Instructions for the task:
Could you please output all of the data exactly, without the images?

Pictures paired with source code:
________________
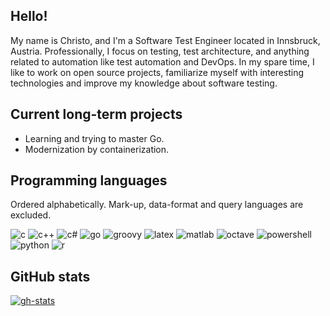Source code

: ## Hello!
My name is Christo, and I'm a Software Test Engineer located in Innsbruck, Austria.
Professionally, I focus on testing, test architecture, and anything related to automation like test automation and DevOps.
In my spare time, I like to work on open source projects, familiarize myself with interesting technologies and improve my knowledge about software testing.

## Current long-term projects
- Learning and trying to master Go.
- Modernization by containerization.

## Programming languages
Ordered alphabetically. Mark-up, data-format and query languages are excluded.

![c](https://img.shields.io/badge/C-00599C?style=for-the-badge&logo=c&logoColor=white) ![c++](https://img.shields.io/badge/C%2B%2B-00599C?style=for-the-badge&logo=c%2B%2B&logoColor=white) ![c#](https://img.shields.io/badge/C%23-239120?style=for-the-badge&logo=c-sharp&logoColor=white) ![go](https://img.shields.io/badge/Go-00ADD8?style=for-the-badge&logo=go&logoColor=white) ![groovy](https://img.shields.io/badge/Groovy-4298B8?style=for-the-badge&logo=apachegroovy&logoColor=white) ![latex](https://img.shields.io/badge/LaTeX-008080?style=for-the-badge&logo=latex&logoColor=white) ![matlab](https://img.shields.io/badge/MATLAB-3363FF?style=for-the-badge) ![octave](https://img.shields.io/badge/Octave-0790C0?style=for-the-badge&logo=octave&logoColor=white) ![powershell](https://img.shields.io/badge/PowerShell-5391FE?style=for-the-badge&logo=powershell&logoColor=white) ![python](https://img.shields.io/badge/Python-3776AB?style=for-the-badge&logo=python&logoColor=white) ![r](https://img.shields.io/badge/R-276DC3?style=for-the-badge&logo=r&logoColor=white)

<!--
### My top publicly used languages
[![top-languages](https://github-readme-stats.vercel.app/api/top-langs/?username=ChristoWolf&layout=compact&theme=monokai&langs_count=10)](https://github.com/anuraghazra/github-readme-stats)
-->

## GitHub stats
[![gh-stats](https://github-readme-stats.vercel.app/api?username=ChristoWolf&theme=midnight-purple&count_private=true&show_icons=true&include_all_commits=true)](https://github.com/anuraghazra/github-readme-stats)
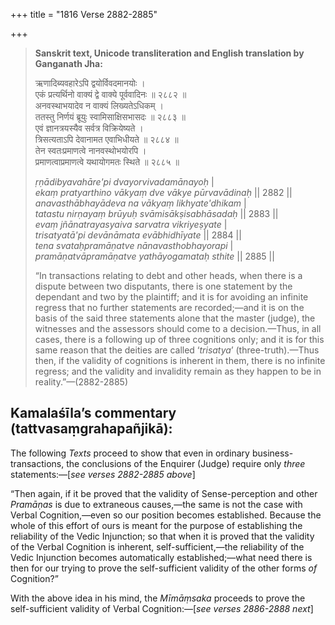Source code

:+++
title = "1816 Verse 2882-2885"

+++
> **Sanskrit text, Unicode transliteration and English translation by Ganganath Jha:** 
>
> ऋणादिब्यवहारेऽपि द्वयोर्विवदमानयोः ।  
> एकं प्रत्यर्थिनो वाक्यं द्वे वाक्ये पूर्ववादिनः ॥ २८८२ ॥  
> अनवस्थाभयादेव न वाक्यं लिख्यतेऽधिकम् ।  
> ततस्तु निर्णयं ब्रूयुः स्वामिसाक्षिसभासदः ॥ २८८३ ॥  
> एवं ज्ञानत्रयस्यैव सर्वत्र विक्रियेष्यते ।  
> त्रिसत्यताऽपि देवानामत एवाभिधीयते ॥ २८८४ ॥  
> तेन स्वतःप्रमाणत्वे नानवस्थोभयोरपि ।  
> प्रमाणत्वाप्रमाणत्वे यथायोगमतः स्थिते ॥ २८८५ ॥ 
>
> *ṛṇādibyavahāre'pi dvayorvivadamānayoḥ* \|  
> *ekaṃ pratyarthino vākyaṃ dve vākye pūrvavādinaḥ* \|\| 2882 \|\|  
> *anavasthābhayādeva na vākyaṃ likhyate'dhikam* \|  
> *tatastu nirṇayaṃ brūyuḥ svāmisākṣisabhāsadaḥ* \|\| 2883 \|\|  
> *evaṃ jñānatrayasyaiva sarvatra vikriyeṣyate* \|  
> *trisatyatā'pi devānāmata evābhidhīyate* \|\| 2884 \|\|  
> *tena svataḥpramāṇatve nānavasthobhayorapi* \|  
> *pramāṇatvāpramāṇatve yathāyogamataḥ sthite* \|\| 2885 \|\| 
>
> “In transactions relating to debt and other heads, when there is a dispute between two disputants, there is one statement by the dependant and two by the plaintiff; and it is for avoiding an infinite regress that no further statements are recorded;—and it is on the basis of the said three statements alone that the master (judge), the witnesses and the assessors should come to a decision.—Thus, in all cases, there is a following up of three cognitions only; and it is for this same reason that the deities are called ‘*trisatya*’ (three-truth).—Thus then, if the validity of cognitions is inherent in them, there is no infinite regress; and the validity and invalidity remain as they happen to be in reality.”—(2882-2885)



## Kamalaśīla’s commentary (tattvasaṃgrahapañjikā):

The following *Texts* proceed to show that even in ordinary business-transactions, the conclusions of the Enquirer (Judge) require only *three* statements:—[*see verses 2882-2885 above*]

“Then again, if it be proved that the validity of Sense-perception and other *Pramāṇas* is due to extraneous causes,—the same is not the case with Verbal Cognition,—even so our position becomes established. Because the whole of this effort of ours is meant for the purpose of establishing the reliability of the Vedic Injunction; so that when it is proved that the validity of the Verbal Cognition is inherent, self-sufficient,—the reliability of the Vedic Injunction becomes automatically established;—what need there is then for our trying to prove the self-sufficient validity of the other forms *of* Cognition?”

With the above idea in his mind, the *Mīmāṃsaka* proceeds to prove the self-sufficient validity of Verbal Cognition:—[*see verses 2886-2888 next*]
________________
Solution below:
Source code

: ## Hello!
My name is Christo, and I'm a Software Test Engineer located in Innsbruck, Austria.
Professionally, I focus on testing, test architecture, and anything related to automation like test automation and DevOps.
In my spare time, I like to work on open source projects, familiarize myself with interesting technologies and improve my knowledge about software testing.

## Current long-term projects
- Learning and trying to master Go.
- Modernization by containerization.

## Programming languages
Ordered alphabetically. Mark-up, data-format and query languages are excluded.

![c](https://img.shields.io/badge/C-00599C?style=for-the-badge&logo=c&logoColor=white) ![c++](https://img.shields.io/badge/C%2B%2B-00599C?style=for-the-badge&logo=c%2B%2B&logoColor=white) ![c#](https://img.shields.io/badge/C%23-239120?style=for-the-badge&logo=c-sharp&logoColor=white) ![go](https://img.shields.io/badge/Go-00ADD8?style=for-the-badge&logo=go&logoColor=white) ![groovy](https://img.shields.io/badge/Groovy-4298B8?style=for-the-badge&logo=apachegroovy&logoColor=white) ![latex](https://img.shields.io/badge/LaTeX-008080?style=for-the-badge&logo=latex&logoColor=white) ![matlab](https://img.shields.io/badge/MATLAB-3363FF?style=for-the-badge) ![octave](https://img.shields.io/badge/Octave-0790C0?style=for-the-badge&logo=octave&logoColor=white) ![powershell](https://img.shields.io/badge/PowerShell-5391FE?style=for-the-badge&logo=powershell&logoColor=white) ![python](https://img.shields.io/badge/Python-3776AB?style=for-the-badge&logo=python&logoColor=white) ![r](https://img.shields.io/badge/R-276DC3?style=for-the-badge&logo=r&logoColor=white)

<!--
### My top publicly used languages
[![top-languages](https://github-readme-stats.vercel.app/api/top-langs/?username=ChristoWolf&layout=compact&theme=monokai&langs_count=10)](https://github.com/anuraghazra/github-readme-stats)
-->

## GitHub stats
[![gh-stats](https://github-readme-stats.vercel.app/api?username=ChristoWolf&theme=midnight-purple&count_private=true&show_icons=true&include_all_commits=true)](https://github.com/anuraghazra/github-readme-stats)
Source code

:+++
title = "1816 Verse 2882-2885"

+++
> **Sanskrit text, Unicode transliteration and English translation by Ganganath Jha:** 
>
> ऋणादिब्यवहारेऽपि द्वयोर्विवदमानयोः ।  
> एकं प्रत्यर्थिनो वाक्यं द्वे वाक्ये पूर्ववादिनः ॥ २८८२ ॥  
> अनवस्थाभयादेव न वाक्यं लिख्यतेऽधिकम् ।  
> ततस्तु निर्णयं ब्रूयुः स्वामिसाक्षिसभासदः ॥ २८८३ ॥  
> एवं ज्ञानत्रयस्यैव सर्वत्र विक्रियेष्यते ।  
> त्रिसत्यताऽपि देवानामत एवाभिधीयते ॥ २८८४ ॥  
> तेन स्वतःप्रमाणत्वे नानवस्थोभयोरपि ।  
> प्रमाणत्वाप्रमाणत्वे यथायोगमतः स्थिते ॥ २८८५ ॥ 
>
> *ṛṇādibyavahāre'pi dvayorvivadamānayoḥ* \|  
> *ekaṃ pratyarthino vākyaṃ dve vākye pūrvavādinaḥ* \|\| 2882 \|\|  
> *anavasthābhayādeva na vākyaṃ likhyate'dhikam* \|  
> *tatastu nirṇayaṃ brūyuḥ svāmisākṣisabhāsadaḥ* \|\| 2883 \|\|  
> *evaṃ jñānatrayasyaiva sarvatra vikriyeṣyate* \|  
> *trisatyatā'pi devānāmata evābhidhīyate* \|\| 2884 \|\|  
> *tena svataḥpramāṇatve nānavasthobhayorapi* \|  
> *pramāṇatvāpramāṇatve yathāyogamataḥ sthite* \|\| 2885 \|\| 
>
> “In transactions relating to debt and other heads, when there is a dispute between two disputants, there is one statement by the dependant and two by the plaintiff; and it is for avoiding an infinite regress that no further statements are recorded;—and it is on the basis of the said three statements alone that the master (judge), the witnesses and the assessors should come to a decision.—Thus, in all cases, there is a following up of three cognitions only; and it is for this same reason that the deities are called ‘*trisatya*’ (three-truth).—Thus then, if the validity of cognitions is inherent in them, there is no infinite regress; and the validity and invalidity remain as they happen to be in reality.”—(2882-2885)



## Kamalaśīla’s commentary (tattvasaṃgrahapañjikā):

The following *Texts* proceed to show that even in ordinary business-transactions, the conclusions of the Enquirer (Judge) require only *three* statements:—[*see verses 2882-2885 above*]

“Then again, if it be proved that the validity of Sense-perception and other *Pramāṇas* is due to extraneous causes,—the same is not the case with Verbal Cognition,—even so our position becomes established. Because the whole of this effort of ours is meant for the purpose of establishing the reliability of the Vedic Injunction; so that when it is proved that the validity of the Verbal Cognition is inherent, self-sufficient,—the reliability of the Vedic Injunction becomes automatically established;—what need there is then for our trying to prove the self-sufficient validity of the other forms *of* Cognition?”

With the above idea in his mind, the *Mīmāṃsaka* proceeds to prove the self-sufficient validity of Verbal Cognition:—[*see verses 2886-2888 next*]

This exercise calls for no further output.